Development for complex messages is labor
intensive.
Almost all validation is application's
responsibility.
Any default or fixed values, or enumerations
specified in the schema must be duplicated in
the code.
Note: Since "most" XML messaging is currently
"trusted", this approach is currently the
most popular.
DOM - A parsing system that validates that the XML
document "conforms" to the schema indicated
"within" (at the top of) the XML message.
Pros: Creates a DOM tree, that can be "queried".
If you trust the sender then the XML is
guaranteed to be well-formed, and properly
structured to the schema.
Any default or fixed values, or enumerations
specified in the schema are automatically
"handled".
Cons: The DOM access API is "painful" to use.
DOM is "claimed" to be memory heavy. This is
IMO, usually due to the fact that the DOM tree
is converted to a desired "internal"
representation. This means that almost every
node/data element is in memory twice (once for
the DOM supporting Object and once for the
developer's supporting Object).
Since the schema is "interpreted", this form of
validation is considered "too slow" by many
development shops.
Since "most" DOM validating parsers only support
DTDs, the "level" of "automatic" validation is
limited to XML structure. Therefor, all data
validation is the application's responsibility.
If the sender is NOT "trusted", then how can you
trust that they have indicated to validate
against the correct DTD? To solve this problem,
the DTD reference MUST be either at a "neutral"
public location, or at the sender's site. This
would allow the receiver to validate that the
validation is to the correct DTD. This presumes
that the parser provides access to the DTD
reference.
Schema Compiler - A system that takes a "public" schema (and possibly
an augmentation file) and generates a program, class,
or class tree to parse (and validate?) an XML message.
There are a number of these systems "out there".
Some of the companies using, developing, or offering
these are (or the product names):
Oracle,
SUN,
ConXtra,
DXML (product name), &
jDOM (product name).
Some of these "solve" the DOM tree "access" problem.
Some solve the "untrusted" validation problem.
Some solve BOTH problems.
Pros: Creates a "DOM like" tree, that can be "queried".
May solve the DOM tree "access" problem.
May solve the "untrusted" validation problem.
If it does, then it does it "fast".
Some either support augmented schema files, or
schema augmentation files. So..., these can
raise the validation level to include data
typing, and possibly some biz rules (like no
past dates). This "minimizes" the remaining
validation that is the application's
responsibility.
Any default or fixed values, or enumerations
specified in the schema are automatically
"handled".
Cons: If they don't solve the DOM tree "access"

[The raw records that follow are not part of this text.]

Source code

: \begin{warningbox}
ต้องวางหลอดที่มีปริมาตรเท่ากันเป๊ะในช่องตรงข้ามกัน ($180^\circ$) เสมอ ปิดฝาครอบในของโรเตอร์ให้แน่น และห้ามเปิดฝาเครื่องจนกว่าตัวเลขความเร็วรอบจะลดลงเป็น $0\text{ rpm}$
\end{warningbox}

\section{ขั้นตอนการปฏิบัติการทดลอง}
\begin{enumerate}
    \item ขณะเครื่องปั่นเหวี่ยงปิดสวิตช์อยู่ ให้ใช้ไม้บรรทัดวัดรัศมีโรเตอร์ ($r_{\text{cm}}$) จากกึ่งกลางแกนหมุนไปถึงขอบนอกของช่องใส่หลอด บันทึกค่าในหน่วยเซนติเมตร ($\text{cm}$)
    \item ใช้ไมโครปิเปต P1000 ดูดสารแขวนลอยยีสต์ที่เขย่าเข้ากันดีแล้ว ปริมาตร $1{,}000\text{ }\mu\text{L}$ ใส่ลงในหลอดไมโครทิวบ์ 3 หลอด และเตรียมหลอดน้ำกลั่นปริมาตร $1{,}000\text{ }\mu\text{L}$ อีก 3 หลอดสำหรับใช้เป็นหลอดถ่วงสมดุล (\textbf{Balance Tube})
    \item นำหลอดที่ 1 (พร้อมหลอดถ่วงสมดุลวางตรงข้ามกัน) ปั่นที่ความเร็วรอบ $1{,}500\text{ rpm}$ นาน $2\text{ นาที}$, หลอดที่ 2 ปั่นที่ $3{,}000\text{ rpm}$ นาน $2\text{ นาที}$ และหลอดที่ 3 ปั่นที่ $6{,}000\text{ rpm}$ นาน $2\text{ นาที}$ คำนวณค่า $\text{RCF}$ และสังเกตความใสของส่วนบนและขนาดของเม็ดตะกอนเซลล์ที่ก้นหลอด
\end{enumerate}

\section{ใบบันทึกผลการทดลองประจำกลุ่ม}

problem, the DOM access API is "painful" to use.
If the resulting "DOM like" tree needs to be
converted to a desired "internal"
representation, then almost every node/data
element is in memory twice (once for the "DOM
like" supporting Object and once for the
developer's supporting Object). This can be
memory heavy.
If the receiver expects to receive multiple
messages (or versions), then it must be "easy"

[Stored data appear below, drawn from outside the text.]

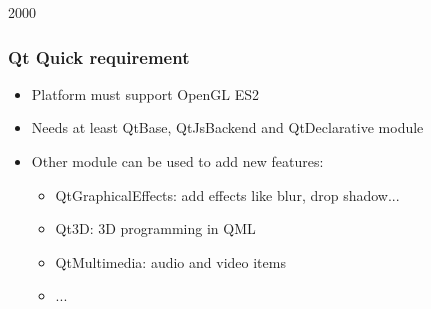 
\begin{slide}{2000}\frametitle{Qt Quick requirement}
\vspace*{1.5em}
\begin{itemize}
\item Platform must support OpenGL ES2
\item Needs at least QtBase, QtJsBackend and QtDeclarative module
\item Other module can be used to add new features:
\begin{itemize}
\item QtGraphicalEffects: add effects like blur, drop shadow...
\item Qt3D: 3D programming in QML
\item QtMultimedia: audio and video items
\item ...
\end{itemize}
\end{itemize}

\end{slide}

to incorporate the "switch" into the resulting
generated code/program. This is often done by
creating a "master" schema, that indicates the
"switch" via element names. This requires that
the "switch" NOT be based on data content!

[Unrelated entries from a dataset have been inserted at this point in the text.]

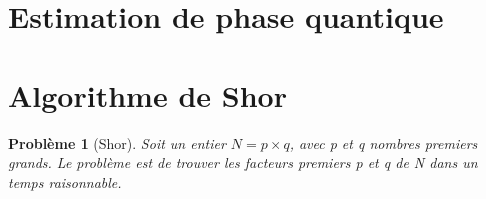 \documentclass[12pt,a4paper]{article}
\newtheorem{pb}{Problème}
\begin{document}
\section{Estimation de phase quantique}
\section{Algorithme de Shor}
\begin{pb}[Shor]
Soit un entier $N = p \times q$, avec p et q nombres premiers grands. Le problème est de trouver les facteurs premiers p et q de N dans un temps raisonnable.
\end{pb}

\begin{algorithm}[H]
  \SetAlgoLined
\end{algorithm}
\end{document}
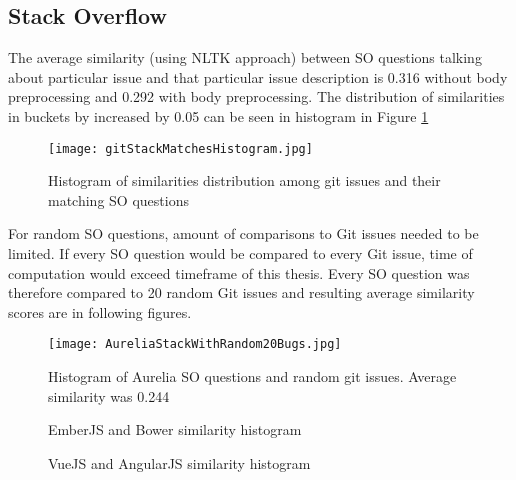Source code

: \subsection{Stack Overflow}
The average similarity (using NLTK approach) between SO questions talking about particular issue and that particular issue description is 0.316 without body preprocessing and 0.292 with body preprocessing. The distribution of similarities in buckets by increased by 0.05 can be seen in histogram in Figure \ref{fig:GitStackMatchesHistogram}

\begin{figure}[H]%
    \centering
	\texttt{[image: gitStackMatchesHistogram.jpg]}
    \caption{Histogram of similarities distribution among git issues and their matching SO questions}%
    \label{fig:GitStackMatchesHistogram}%
\end{figure}

For random SO questions, amount of comparisons to Git issues needed to be limited. If every SO question would be compared to every Git issue, time of computation would exceed timeframe of this thesis. Every SO question was therefore compared to 20 random Git issues and resulting average similarity scores are in following figures.

\begin{figure}[H]%
    \centering
	\texttt{[image: AureliaStackWithRandom20Bugs.jpg]}
    \caption{Histogram of Aurelia SO questions and random git issues. Average similarity was 0.244}%
    \label{fig:AureliaStackWithRandom3Bugs}%
\end{figure}

\begin{figure}[H]%
    \centering
    \qquad
    \caption{EmberJS and Bower similarity histogram}%
    \label{fig:BowerEmberWithRandom3Bugs}%
\end{figure}

\begin{figure}[H]%
    \centering
    \qquad
    \caption{VueJS and AngularJS similarity histogram}%
    \label{fig:VueAngularWithRandom3Bugs}%
\end{figure}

With some of these products, validation is
problematical, and hence these should NOT be
used for "untrusted" message processing.
Note: Picking (or creating) the right Schema Compiler
can dramatically reduce the effort to support
multiple messages with multiple versions. And
all this comes with little to NO performance
penalties!
Message differentiation & Versioning:
Any form of versioning of messages should not favor, and more
importantly, not preclude any of the above tool sets. The ONLY form of
versioning that is guaranteed to work with ALL of the above tool sets
is element "name" based versions. This same logic applies to major
functional differences (actions) which might be represented by different
schema. Furthermore, the closer that this versioned element or "action"
id is to the root of an XML document, the "friendlier" the multiple
message specification is to the Schema Compiler option.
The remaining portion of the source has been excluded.